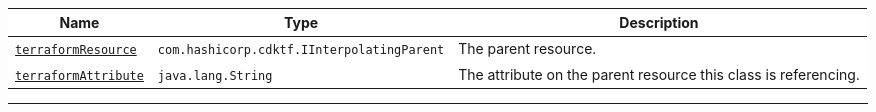 | **Name** | **Type** | **Description** |
| --- | --- | --- |
| <code><a href="#rhizo-co-terraform-provider-oci.operatorAccessControlOperatorControl.OperatorAccessControlOperatorControlTimeoutsOutputReference.Initializer.parameter.terraformResource">terraformResource</a></code> | <code>com.hashicorp.cdktf.IInterpolatingParent</code> | The parent resource. |
| <code><a href="#rhizo-co-terraform-provider-oci.operatorAccessControlOperatorControl.OperatorAccessControlOperatorControlTimeoutsOutputReference.Initializer.parameter.terraformAttribute">terraformAttribute</a></code> | <code>java.lang.String</code> | The attribute on the parent resource this class is referencing. |

---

════════════════

### What to do:
Would you transcribe all of the entries above exactly, minus the images?

### Exercise solution:
 | **Name** | **Type** | **Description** |
| --- | --- | --- |
| <code><a href="#rhizo-co-terraform-provider-oci.operatorAccessControlOperatorControl.OperatorAccessControlOperatorControlTimeoutsOutputReference.Initializer.parameter.terraformResource">terraformResource</a></code> | <code>com.hashicorp.cdktf.IInterpolatingParent</code> | The parent resource. |
| <code><a href="#rhizo-co-terraform-provider-oci.operatorAccessControlOperatorControl.OperatorAccessControlOperatorControlTimeoutsOutputReference.Initializer.parameter.terraformAttribute">terraformAttribute</a></code> | <code>java.lang.String</code> | The attribute on the parent resource this class is referencing. |

---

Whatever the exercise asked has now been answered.